Steven Rinella ‘s MeatEater’ s future includes more books, podcasts and acquisitions fueled by Rinella’s ability to deftly straddle cultural divides. It’s quite a stretch for a guy who planned a life tramping the woods in search of furs and the occasional moose to shoot. But he takes seriously his accidental role of ambassador of all things natural, to a receptive and growing audience.

One of Rinella’s first books was about a solo winter hunt for Alaska bison. It’s an apt metaphor for his formative media years: Don Quixote with a rifle, astride a tottering donkey in a harsh, unforgiving environment, tilting at perceptual windmills. Unlike the hapless character in Cervantes’ novel, he has prevailed due to tenacity, thorough grounding in history and literature, and an unrelenting desire to share the spiritual as well as material bounty of the wild world.

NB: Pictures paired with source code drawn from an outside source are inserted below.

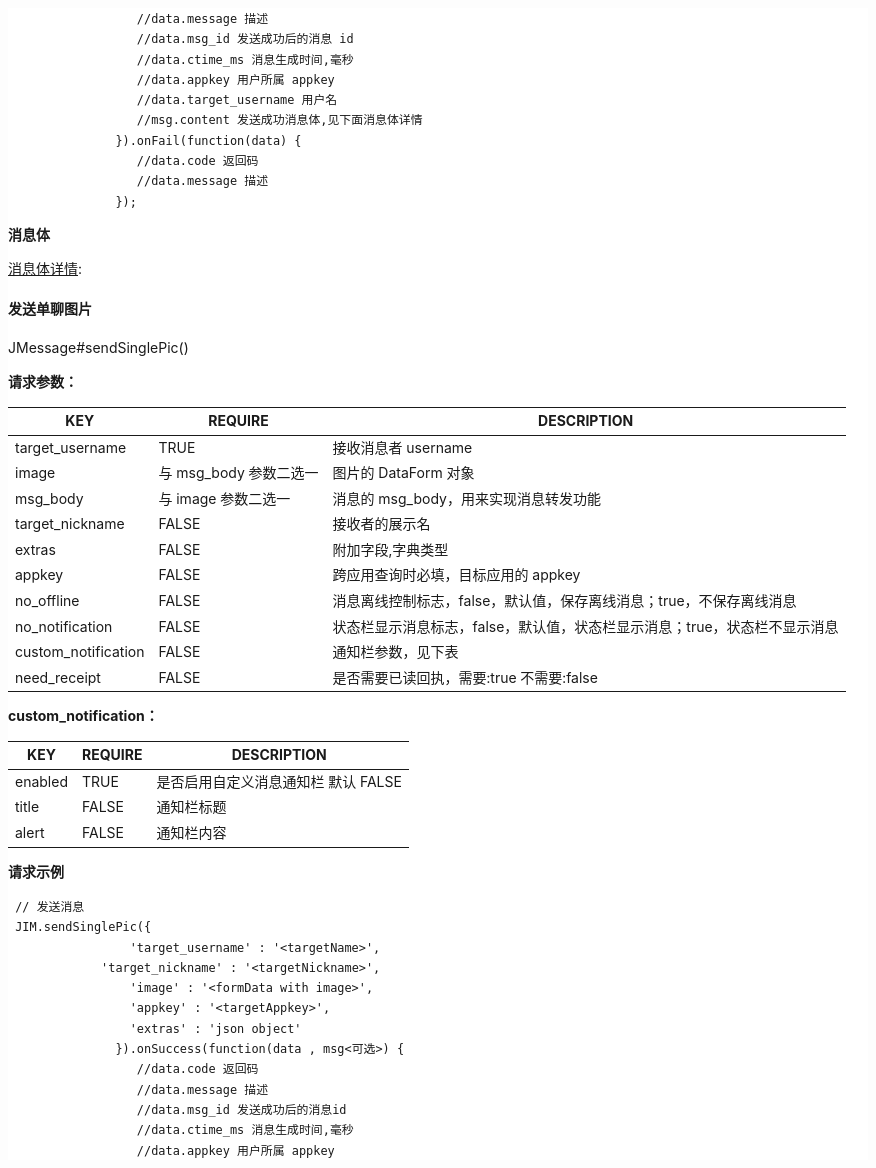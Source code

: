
 ```
                  //data.message 描述
                  //data.msg_id 发送成功后的消息 id
                  //data.ctime_ms 消息生成时间,毫秒
                  //data.appkey 用户所属 appkey
                  //data.target_username 用户名
                  //msg.content 发送成功消息体,见下面消息体详情
               }).onFail(function(data) {
                  //data.code 返回码
                  //data.message 描述
               });
```
**消息体**

[消息体详情](https://docs.jiguang.cn/jmessage/advanced/im_message_protocol/): 

#### 发送单聊图片

JMessage#sendSinglePic()

**请求参数：**

| KEY                 | REQUIRE          | DESCRIPTION                              |
| ------------------- | ---------------- | ---------------------------------------- |
| target_username     | TRUE             | 接收消息者 username                           |
| image               | 与 msg_body 参数二选一 | 图片的 DataForm 对象                          |
| msg_body            | 与 image 参数二选一    | 消息的 msg_body，用来实现消息转发功能                  |
| target_nickname     | FALSE            | 接收者的展示名                                  |
| extras              | FALSE            | 附加字段,字典类型                                |
| appkey              | FALSE            | 跨应用查询时必填，目标应用的 appkey                    |
| no_offline          | FALSE            | 消息离线控制标志，false，默认值，保存离线消息；true，不保存离线消息   |
| no_notification     | FALSE            | 状态栏显示消息标志，false，默认值，状态栏显示消息；true，状态栏不显示消息 |
| custom_notification | FALSE            | 通知栏参数，见下表                                |
| need_receipt        | FALSE            | 是否需要已读回执，需要:true 不需要:false               |

**custom_notification：**

| KEY     | REQUIRE | DESCRIPTION           |
| ------- | ------- | --------------------- |
| enabled | TRUE    | 是否启用自定义消息通知栏 默认 FALSE |
| title   | FALSE   | 通知栏标题                 |
| alert   | FALSE   | 通知栏内容                 |

**请求示例**

```
 // 发送消息
 JIM.sendSinglePic({
                 'target_username' : '<targetName>',
	         'target_nickname' : '<targetNickname>',
                 'image' : '<formData with image>',
                 'appkey' : '<targetAppkey>',
                 'extras' : 'json object'
               }).onSuccess(function(data , msg<可选>) {
                  //data.code 返回码
                  //data.message 描述
                  //data.msg_id 发送成功后的消息id
                  //data.ctime_ms 消息生成时间,毫秒
                  //data.appkey 用户所属 appkey
```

Save the Place, Save the Wildlife

Not only is Rinella a force of nature, he is a force for nature. A brother’s gift of Aldo Leopold’s A Sand County Almanac “was the beginning of my conservation awakening,” he says, which continues to this day.  Since Steven Rinella literary epiphany, he’s pulled together the people to tackle a number of causes, led by MeatEater Director of Conservation Ryan “Cal” Callaghan.

Callaghan sees his job as seeking out worthy causes and groups, connecting with others that have time, talent and “treasure,” as he puts it – cash. Most of their work focuses on public access, Callaghan said, complemented by seasonal and short-term fundraising in their online store through donations of sale proceeds.

On the sometimes-contentious topic of “conservation” versus “environmentalism,” Rinella is pragmatic: “Conservation is environmentalism in many respects, it’s just semantics. A lot of our end goals are the same, we’d like to see clean air and clean water, healthy wildlife habitat, abundant wildlife resources, right? If there’s a difference, it’s like arguing about how many angels fit on the head of a pin.”

Rinella wraps both arms and legs around the belief that if we rebuild it (the habitat), they will come (wildlife). He has finessed hunting, fishing and foraging into an inclusive, soup-to-nuts (pun intended) art form, living in harmony with the natural world.